Monday, July 20, 2009

Favorite Passages: The Graveyard Book, by Neil Gaiman

For those of you who followed this blog in its previous incarnation, you know how much I love the children's book, The Graveyard Book, by Neil Gaiman. The book is an absolute joy to read, but it's also heartbreaking in its portrayal of leaving childhood behind. I just finished re-reading the book, and it was just as moving and fun and lovely as the first time I read it four months ago. I had a hard time deciding what passage to put here, as there are many that I love, particularly in the moments between the protagonist, Bod, and his mysterious guardian, Silas. I chose this passage because it illustrates the way regret and longing and loss play into an intriguing children's tale. But most of all, I chose it because of the way it shows the relationship between Silas and Bod without ever resorting to sentimentality or dishonesty. I hope you all get a chance to read this wonderful book someday.
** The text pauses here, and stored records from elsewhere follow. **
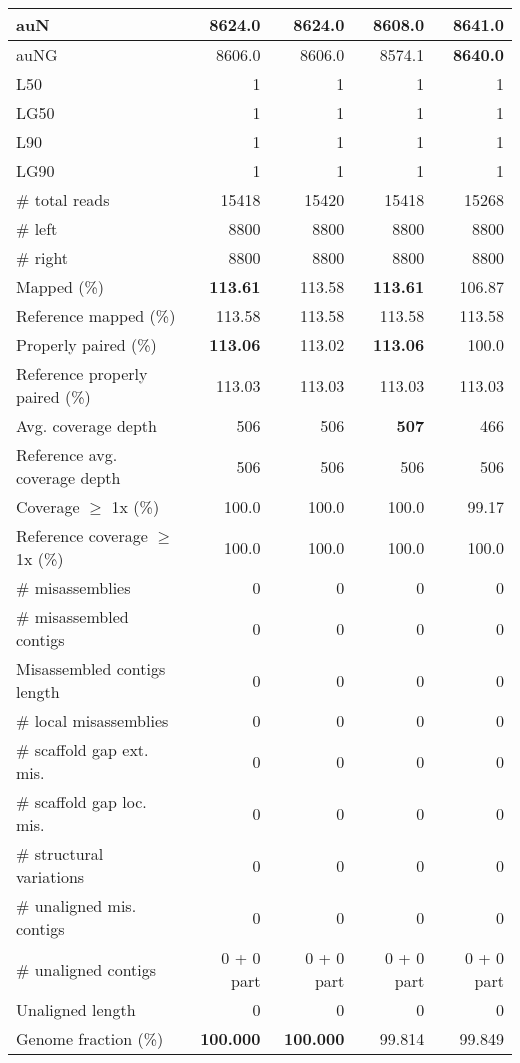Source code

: \documentclass[12pt,a4paper]{article}
\begin{document}
\begin{table}[ht]
\begin{center}
\begin{tabular}{|l*{4}{|r}|}
auN & 8624.0 & 8624.0 & 8608.0 & {\bf 8641.0} \\ \hline
auNG & 8606.0 & 8606.0 & 8574.1 & {\bf 8640.0} \\ \hline
L50 & 1 & 1 & 1 & 1 \\ \hline
LG50 & 1 & 1 & 1 & 1 \\ \hline
L90 & 1 & 1 & 1 & 1 \\ \hline
LG90 & 1 & 1 & 1 & 1 \\ \hline
\# total reads & 15418 & 15420 & 15418 & 15268 \\ \hline
\# left & 8800 & 8800 & 8800 & 8800 \\ \hline
\# right & 8800 & 8800 & 8800 & 8800 \\ \hline
Mapped (\%) & {\bf 113.61} & 113.58 & {\bf 113.61} & 106.87 \\ \hline
Reference mapped (\%) & 113.58 & 113.58 & 113.58 & 113.58 \\ \hline
Properly paired (\%) & {\bf 113.06} & 113.02 & {\bf 113.06} & 100.0 \\ \hline
Reference properly paired (\%) & 113.03 & 113.03 & 113.03 & 113.03 \\ \hline
Avg. coverage depth & 506 & 506 & {\bf 507} & 466 \\ \hline
Reference avg. coverage depth & 506 & 506 & 506 & 506 \\ \hline
Coverage $\geq$ 1x (\%) & 100.0 & 100.0 & 100.0 & 99.17 \\ \hline
Reference coverage $\geq$ 1x (\%) & 100.0 & 100.0 & 100.0 & 100.0 \\ \hline
\# misassemblies & 0 & 0 & 0 & 0 \\ \hline
\# misassembled contigs & 0 & 0 & 0 & 0 \\ \hline
Misassembled contigs length & 0 & 0 & 0 & 0 \\ \hline
\# local misassemblies & 0 & 0 & 0 & 0 \\ \hline
\# scaffold gap ext. mis. & 0 & 0 & 0 & 0 \\ \hline
\# scaffold gap loc. mis. & 0 & 0 & 0 & 0 \\ \hline
\# structural variations & 0 & 0 & 0 & 0 \\ \hline
\# unaligned mis. contigs & 0 & 0 & 0 & 0 \\ \hline
\# unaligned contigs & 0 + 0 part & 0 + 0 part & 0 + 0 part & 0 + 0 part \\ \hline
Unaligned length & 0 & 0 & 0 & 0 \\ \hline
Genome fraction (\%) & {\bf 100.000} & {\bf 100.000} & 99.814 & 99.849 \\ \hline

\end{tabular}
\end{center}
\end{table}
\end{document}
From: The Graveyard Book, by Neil Gaiman
Chapter Five: "Danse Macabre"

“Silas. What’s a Macabray?”

Silas’s eyebrows raised and his head tipped to one side. “Where did you hear about that?”

“Everyone in the graveyard is talking about it. I think it’s something that happens tomorrow night. What’s a Macabray?”

“It’s a dance,” said Silas.

“All must dance the Macabray,” said Bod, remembering. “Have you danced it? What kind of dance is it?”

His guardian looked at him with eyes like black pools and said, “I do not know. I know many things, Bod, for I have been walking this earth at night for a very long time, but I do not know what it is like to dance the Macabray. You must be alive or you must be dead to dance it – and I am neither.”

Bod shivered. He wanted to embrace his guardian, to hold him and tell him that he would never desert him, but the action was unthinkable. He could no more hug Silas than he could hold a moonbeam, not because his guardian was insubstantial, but because it would be wrong. There were people you could hug, and then there was Silas.

His guardian inspected Bod thoughtfully, a boy in his new clothes. “You’ll do,” he said. “Now you look like you’ve lived outside the graveyard all your life.”

Bod smiled proudly. Then the smile stopped and he looked grave once again. He said, “But you’ll always be here, Silas, won’t you? And I won’t ever have to leave, if I don’t want to?”

“Everything in its season,” said Silas, and he said no more that night.